6. Во тьме твои глаза блистают предо мною,
7. Мне улыбаются, и звуки слышу я:
8. Мой друг, мой нежный друг… люблю… твоя… твоя…
Беллетристика описывает любовь тысяча и одним способом, но лишь поэзия способна перенести ее из одного сердца в другое.
Тут что неправда? — Что "лишь" поэзия.
Любое произведение неприкладного искусства создает во многом бессознательное переживание, называемое катарсисом. Осознавание его — перевод в словесную форму — очень и очень затруднено. А разрядиться от полученного заряда — хочется. И от неумения излить заряженность словами, изливаются действиями. Долго и бурно аплодируют. Влюбляются и готовы отдаться объекту внезапной любви.
Художники всех родов и видов искусств это знают и зачастую пользуются.
В том числе и для того, — что нужно бывает реже, — чтоб самого себя раскочегарить. Любовь же заразительна. Если вообразить, что "она" тебя любит, то и сам полюбишь.
Я попытаюсь, сосредоточившись почти исключительно на композиционной семантике стихотворения, показать, почему оно кажется мне совершенным очагом, источником любви.
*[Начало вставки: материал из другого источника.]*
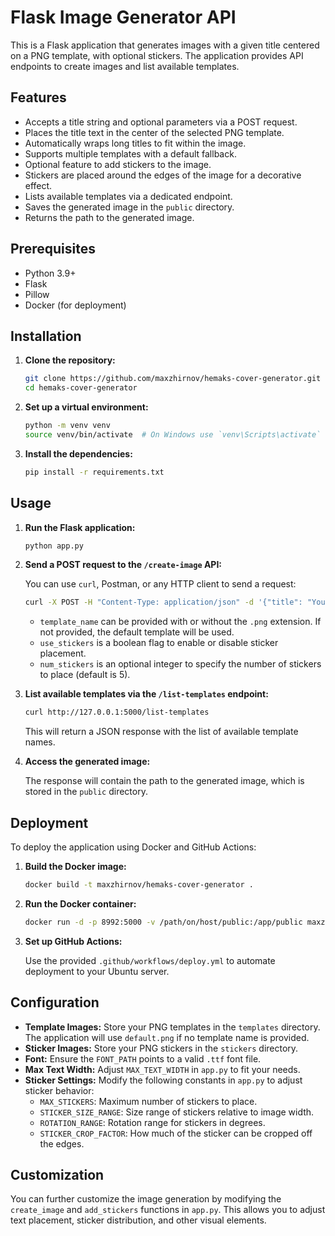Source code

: # Flask Image Generator API

This is a Flask application that generates images with a given title centered on a PNG template, with optional stickers. The application provides API endpoints to create images and list available templates.

## Features

- Accepts a title string and optional parameters via a POST request.
- Places the title text in the center of the selected PNG template.
- Automatically wraps long titles to fit within the image.
- Supports multiple templates with a default fallback.
- Optional feature to add stickers to the image.
- Stickers are placed around the edges of the image for a decorative effect.
- Lists available templates via a dedicated endpoint.
- Saves the generated image in the `public` directory.
- Returns the path to the generated image.

## Prerequisites

- Python 3.9+
- Flask
- Pillow
- Docker (for deployment)

## Installation

1. **Clone the repository:**

   ```bash
   git clone https://github.com/maxzhirnov/hemaks-cover-generator.git
   cd hemaks-cover-generator
   ```

2. **Set up a virtual environment:**

   ```bash
   python -m venv venv
   source venv/bin/activate  # On Windows use `venv\Scripts\activate`
   ```

3. **Install the dependencies:**

   ```bash
   pip install -r requirements.txt
   ```

## Usage

1. **Run the Flask application:**

   ```bash
   python app.py
   ```

2. **Send a POST request to the `/create-image` API:**

   You can use `curl`, Postman, or any HTTP client to send a request:

   ```bash
   curl -X POST -H "Content-Type: application/json" -d '{"title": "Your Title Here", "template_name": "teal", "use_stickers": true, "num_stickers": 5}' http://127.0.0.1:5000/create-image
   ```

   - `template_name` can be provided with or without the `.png` extension. If not provided, the default template will be used.
   - `use_stickers` is a boolean flag to enable or disable sticker placement.
   - `num_stickers` is an optional integer to specify the number of stickers to place (default is 5).

3. **List available templates via the `/list-templates` endpoint:**

   ```bash
   curl http://127.0.0.1:5000/list-templates
   ```

   This will return a JSON response with the list of available template names.

4. **Access the generated image:**

   The response will contain the path to the generated image, which is stored in the `public` directory.

## Deployment

To deploy the application using Docker and GitHub Actions:

1. **Build the Docker image:**

   ```bash
   docker build -t maxzhirnov/hemaks-cover-generator .
   ```

2. **Run the Docker container:**

   ```bash
   docker run -d -p 8992:5000 -v /path/on/host/public:/app/public maxzhirnov/hemaks-cover-generator
   ```

3. **Set up GitHub Actions:**

   Use the provided `.github/workflows/deploy.yml` to automate deployment to your Ubuntu server.

## Configuration

- **Template Images:** Store your PNG templates in the `templates` directory. The application will use `default.png` if no template name is provided.
- **Sticker Images:** Store your PNG stickers in the `stickers` directory.
- **Font:** Ensure the `FONT_PATH` points to a valid `.ttf` font file.
- **Max Text Width:** Adjust `MAX_TEXT_WIDTH` in `app.py` to fit your needs.
- **Sticker Settings:** Modify the following constants in `app.py` to adjust sticker behavior:
  - `MAX_STICKERS`: Maximum number of stickers to place.
  - `STICKER_SIZE_RANGE`: Size range of stickers relative to image width.
  - `ROTATION_RANGE`: Rotation range for stickers in degrees.
  - `STICKER_CROP_FACTOR`: How much of the sticker can be cropped off the edges.

## Customization

You can further customize the image generation by modifying the `create_image` and `add_stickers` functions in `app.py`. This allows you to adjust text placement, sticker distribution, and other visual elements.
В стихотворении создается атмосфера любви. Атмосфера эта с самого начала проникнута интенсивностью и глубиной, которые, тем не менее, усиливаются еще более по мере развертывания текста. Динамика этого усиления задается уже с самых первых слогов стихотворения: "Мой голос…" Заметим, что вся композиция стихотворения определена этими двумя словами. Первая строка стихотворения начинается словом мужского рода "голос" с определением к нему, выраженным притяжательным местоимением первого лица "мой" — последняя строка начинается словом мужского рода "друг" с тем же притяжательным местоимением — это "я" — тот, кто любит. Но не любим!
Итак, в начале стихотворения и в его конце — любящий герой. Один!
"Голос" определяется как "ласковый и томный" — но это определение звучало бы более естественно, если бы было направлено от "меня" к "тебе": "Твой голос для меня и ласковый и томный". Так "я" могу прямо и естественно воспринимать "твой" голос.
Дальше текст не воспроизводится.